A History Of Great Mistakes

The luck of the Irish – pt 7
March 11, 2009, 11:00 pm
Filed under: Dublin | Tags: , , , , ,

(Bonjour! Ave-e-vu read part 1, 2, 3, 4, 5 and 6? No? Then you’d better have a butchers and get yourself upto speed!)

We ducked and dived through the night crowds as I struggled to keep her in sight while holding on to Gez.

“F@£king SPORTS BAR!” shouted Gez at the doormen of a random pub as we walked past.

“And there goes another place we’re not getting into” said Lewis, pushing Gez forward.

In the distance I saw her enter through a well lit doorway.

“Where are we going?” asked Lewis.

“…I want to go back to the Sports Bar…” grumbled Gez.

“Lads – we’re going there” I said, pointing towards Busker’s Bar.

A classy joint - Buskers Bar

A classy joint - Buskers Bar

As we arrived, we took a moment to look at the outside of the pub and peer through the windows to check out the people within.

It was a pretty classy joint.

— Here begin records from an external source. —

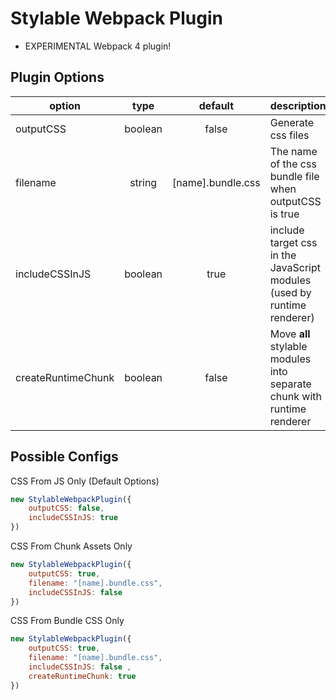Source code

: # Stylable Webpack Plugin

- EXPERIMENTAL Webpack 4 plugin!

## Plugin Options

|  option |type   |default   |description   |
|---------|:-----:|:--------:|--------------|
| outputCSS | boolean | false | Generate css files |
| filename | string | [name].bundle.css | The name of the css bundle file when outputCSS is true |
| includeCSSInJS | boolean | true | include target css in the JavaScript modules (used by runtime renderer) |
| createRuntimeChunk | boolean | false | Move **all** stylable modules into separate chunk with runtime renderer |
  
## Possible Configs

CSS From JS Only (Default Options)
```js
new StylableWebpackPlugin({ 
    outputCSS: false, 
    includeCSSInJS: true
})
```

CSS From Chunk Assets Only
```js
new StylableWebpackPlugin({ 
    outputCSS: true, 
    filename: "[name].bundle.css",
    includeCSSInJS: false
})
```


CSS From Bundle CSS Only
```js
new StylableWebpackPlugin({ 
    outputCSS: true, 
    filename: "[name].bundle.css",
    includeCSSInJS: false ,
    createRuntimeChunk: true
})
```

And obvious that they’d recently done it up to make it even classier. Spent a lot of money on it too from what we could see.

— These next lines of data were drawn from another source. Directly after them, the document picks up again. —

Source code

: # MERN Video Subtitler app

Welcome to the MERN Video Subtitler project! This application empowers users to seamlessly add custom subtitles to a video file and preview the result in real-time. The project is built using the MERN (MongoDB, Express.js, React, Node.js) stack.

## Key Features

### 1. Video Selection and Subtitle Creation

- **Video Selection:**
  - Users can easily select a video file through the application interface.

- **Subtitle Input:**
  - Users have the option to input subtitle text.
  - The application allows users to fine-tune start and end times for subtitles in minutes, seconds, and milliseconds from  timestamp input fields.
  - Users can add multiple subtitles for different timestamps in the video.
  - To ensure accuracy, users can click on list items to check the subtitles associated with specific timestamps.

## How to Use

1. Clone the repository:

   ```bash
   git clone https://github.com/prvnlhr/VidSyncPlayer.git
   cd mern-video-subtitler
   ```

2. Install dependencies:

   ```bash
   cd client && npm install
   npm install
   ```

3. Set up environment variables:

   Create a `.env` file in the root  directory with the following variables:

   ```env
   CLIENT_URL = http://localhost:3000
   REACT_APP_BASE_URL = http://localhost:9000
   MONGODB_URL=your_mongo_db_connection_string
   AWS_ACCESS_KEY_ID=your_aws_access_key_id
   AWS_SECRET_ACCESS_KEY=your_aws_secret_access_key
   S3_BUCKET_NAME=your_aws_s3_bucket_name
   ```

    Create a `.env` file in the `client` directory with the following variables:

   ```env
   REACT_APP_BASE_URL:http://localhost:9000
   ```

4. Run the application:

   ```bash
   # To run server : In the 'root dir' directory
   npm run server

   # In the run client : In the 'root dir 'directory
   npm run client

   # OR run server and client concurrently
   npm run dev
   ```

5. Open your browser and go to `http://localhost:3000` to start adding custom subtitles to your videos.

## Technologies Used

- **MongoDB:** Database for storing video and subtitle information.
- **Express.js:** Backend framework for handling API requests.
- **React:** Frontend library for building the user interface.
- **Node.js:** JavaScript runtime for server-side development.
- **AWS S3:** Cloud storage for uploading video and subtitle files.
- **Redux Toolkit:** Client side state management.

Almost as if via a common telepathic understanding, we all checked our wallets.

The object of my desire walked past the window, stopped, turned and looked out into the dark distant Dublin sky.

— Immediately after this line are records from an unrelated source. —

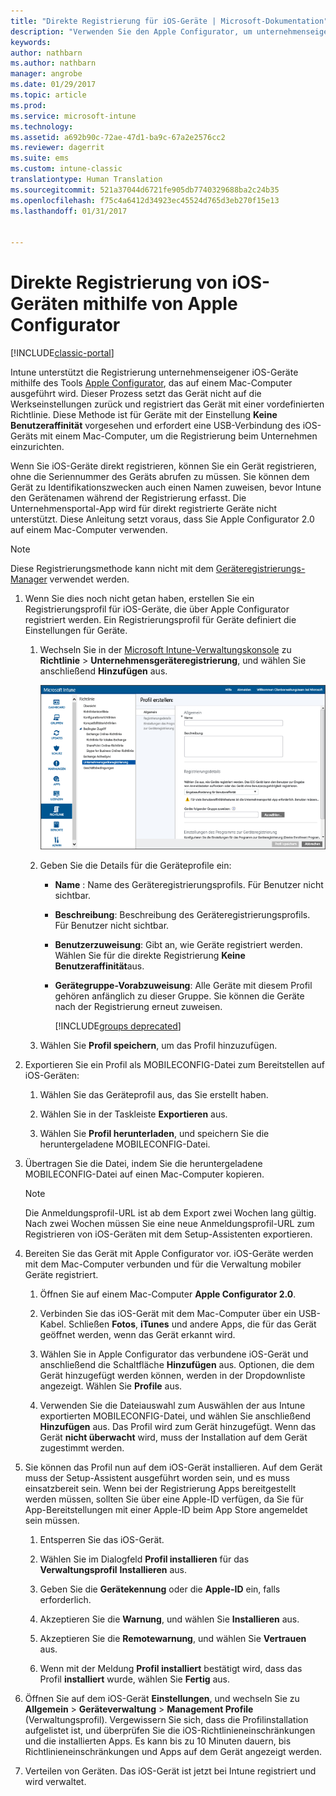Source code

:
 ```yaml
---
title: "Direkte Registrierung für iOS-Geräte | Microsoft-Dokumentation"
description: "Verwenden Sie den Apple Configurator, um unternehmenseigene iOS-Geräte direkt mit einer vordefinierten Richtlinie zu registrieren, indem Sie sie über USB an einen Mac-Computer anschließen."
keywords: 
author: nathbarn
ms.author: nathbarn
manager: angrobe
ms.date: 01/29/2017
ms.topic: article
ms.prod: 
ms.service: microsoft-intune
ms.technology: 
ms.assetid: a692b90c-72ae-47d1-ba9c-67a2e2576cc2
ms.reviewer: dagerrit
ms.suite: ems
ms.custom: intune-classic
translationtype: Human Translation
ms.sourcegitcommit: 521a37044d6721fe905db7740329688ba2c24b35
ms.openlocfilehash: f75c4a6412d34923ec45524d765d3eb270f15e13
ms.lasthandoff: 01/31/2017


---
```


# <a name="directly-enroll-ios-devices-by-using-apple-configurator"></a>Direkte Registrierung von iOS-Geräten mithilfe von Apple Configurator

[!INCLUDE[classic-portal](../includes/classic-portal.md)]

Intune unterstützt die Registrierung unternehmenseigener iOS-Geräte mithilfe des Tools [Apple Configurator](http://go.microsoft.com/fwlink/?LinkId=518017), das auf einem Mac-Computer ausgeführt wird. Dieser Prozess setzt das Gerät nicht auf die Werkseinstellungen zurück und registriert das Gerät mit einer vordefinierten Richtlinie. Diese Methode ist für Geräte mit der Einstellung **Keine Benutzeraffinität** vorgesehen und erfordert eine USB-Verbindung des iOS-Geräts mit einem Mac-Computer, um die Registrierung beim Unternehmen einzurichten.

Wenn Sie iOS-Geräte direkt registrieren, können Sie ein Gerät registrieren, ohne die Seriennummer des Geräts abrufen zu müssen. Sie können dem Gerät zu Identifikationszwecken auch einen Namen zuweisen, bevor Intune den Gerätenamen während der Registrierung erfasst. Die Unternehmensportal-App wird für direkt registrierte Geräte nicht unterstützt. Diese Anleitung setzt voraus, dass Sie Apple Configurator 2.0 auf einem Mac-Computer verwenden.

>[!NOTE]
>Diese Registrierungsmethode kann nicht mit dem [Geräteregistrierungs-Manager](enroll-corporate-owned-devices-with-the-device-enrollment-manager-in-microsoft-intune.md) verwendet werden.

1.  Wenn Sie dies noch nicht getan haben, erstellen Sie ein Registrierungsprofil für iOS-Geräte, die über Apple Configurator registriert werden. Ein Registrierungsprofil für Geräte definiert die Einstellungen für Geräte.

    1.  Wechseln Sie in der [Microsoft Intune-Verwaltungskonsole](http://manage.microsoft.com) zu **Richtlinie** &gt; **Unternehmensgeräteregistrierung**, und wählen Sie anschließend **Hinzufügen** aus.

        ![Erstellen einer Profilseite für die Geräteregistrierung](../media/pol-sa-corp-enroll.png)

    2.  Geben Sie die Details für die Geräteprofile ein:

        -   **Name** : Name des Geräteregistrierungsprofils. Für Benutzer nicht sichtbar.

        -   **Beschreibung**: Beschreibung des Geräteregistrierungsprofils. Für Benutzer nicht sichtbar.

        -   **Benutzerzuweisung**: Gibt an, wie Geräte registriert werden. Wählen Sie für die direkte Registrierung **Keine Benutzeraffinität**aus.

        -   **Gerätegruppe-Vorabzuweisung**: Alle Geräte mit diesem Profil gehören anfänglich zu dieser Gruppe. Sie können die Geräte nach der Registrierung erneut zuweisen.

            [!INCLUDE[groups deprecated](../includes/group-deprecation.md)]

    3.  Wählen Sie **Profil speichern**, um das Profil hinzuzufügen.

5.  Exportieren Sie ein Profil als MOBILECONFIG-Datei zum Bereitstellen auf iOS-Geräten:

    1.   Wählen Sie das Geräteprofil aus, das Sie erstellt haben.

    2.   Wählen Sie in der Taskleiste **Exportieren** aus.

    3.   Wählen Sie **Profil herunterladen**, und speichern Sie die heruntergeladene MOBILECONFIG-Datei.

6.  Übertragen Sie die Datei, indem Sie die heruntergeladene MOBILECONFIG-Datei auf einen Mac-Computer kopieren.
    > [!NOTE]
    > Die Anmeldungsprofil-URL ist ab dem Export zwei Wochen lang gültig. Nach zwei Wochen müssen Sie eine neue Anmeldungsprofil-URL zum Registrieren von iOS-Geräten mit dem Setup-Assistenten exportieren.

7.  Bereiten Sie das Gerät mit Apple Configurator vor. iOS-Geräte werden mit dem Mac-Computer verbunden und für die Verwaltung mobiler Geräte registriert.

    1.  Öffnen Sie auf einem Mac-Computer **Apple Configurator 2.0**.

    2.  Verbinden Sie das iOS-Gerät mit dem Mac-Computer über ein USB-Kabel. Schließen **Fotos**, **iTunes** und andere Apps, die für das Gerät geöffnet werden, wenn das Gerät erkannt wird.

    3.  Wählen Sie in Apple Configurator das verbundene iOS-Gerät und anschließend die Schaltfläche **Hinzufügen** aus. Optionen, die dem Gerät hinzugefügt werden können, werden in der Dropdownliste angezeigt. Wählen Sie **Profile** aus.

    4.  Verwenden Sie die Dateiauswahl zum Auswählen der aus Intune exportierten MOBILECONFIG-Datei, und wählen Sie anschließend **Hinzufügen** aus. Das Profil wird zum Gerät hinzugefügt.  Wenn das Gerät **nicht überwacht** wird, muss der Installation auf dem Gerät zugestimmt werden.

8.  Sie können das Profil nun auf dem iOS-Gerät installieren. Auf dem Gerät muss der Setup-Assistent ausgeführt worden sein, und es muss einsatzbereit sein. Wenn bei der Registrierung Apps bereitgestellt werden müssen, sollten Sie über eine Apple-ID verfügen, da Sie für App-Bereitstellungen mit einer Apple-ID beim App Store angemeldet sein müssen.

    1.  Entsperren Sie das iOS-Gerät.

    2.  Wählen Sie im Dialogfeld **Profil installieren** für das **Verwaltungsprofil** **Installieren** aus.

    3.  Geben Sie die **Gerätekennung** oder die **Apple-ID** ein, falls erforderlich.

    4.  Akzeptieren Sie die **Warnung**, und wählen Sie **Installieren** aus.

    5.  Akzeptieren Sie die **Remotewarnung**, und wählen Sie **Vertrauen** aus.

    6.  Wenn mit der Meldung **Profil installiert** bestätigt wird, dass das Profil **installiert** wurde, wählen Sie **Fertig** aus.

9.  Öffnen Sie auf dem iOS-Gerät **Einstellungen**, und wechseln Sie zu **Allgemein** &gt; **Geräteverwaltung** &gt; **Management Profile** (Verwaltungsprofil). Vergewissern Sie sich, dass die Profilinstallation aufgelistet ist, und überprüfen Sie die iOS-Richtlinieneinschränkungen und die installierten Apps. Es kann bis zu 10 Minuten dauern, bis Richtlinieneinschränkungen und Apps auf dem Gerät angezeigt werden.

10.  Verteilen von Geräten. Das iOS-Gerät ist jetzt bei Intune registriert und wird verwaltet.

She didn’t notice me as she looked up, but I noticed how she was looking tired and lonely.

‘I’m going to be the man who makes sure she isn’t tired and lonely anymore’ I told myself, checking my wallet again.

“Right – best behaviour and no more Red Gerwyn” I said to Gez, verbally wagging my finger as we walked towards the door.

The doormen looked at me, and waved me in. ‘Result!’ I thought, mentally high-fiving Lewis as he joined me just inside the doorway. The curly haired girl was finally within my reach.

We turned to look back, and in slow motion watched Gez be denied entry to the third pub in a row. I watched his face slowly mouth ‘YOU FU- –‘ just before we both bolted for the door.

As I woke up the morning after to the sound of more farting from Lewis, I sighed and held my hands over my eyes. It had become pretty obvious that we should just call it a night as we’d dragged Gez away from Buskers’ doors kicking and screaming.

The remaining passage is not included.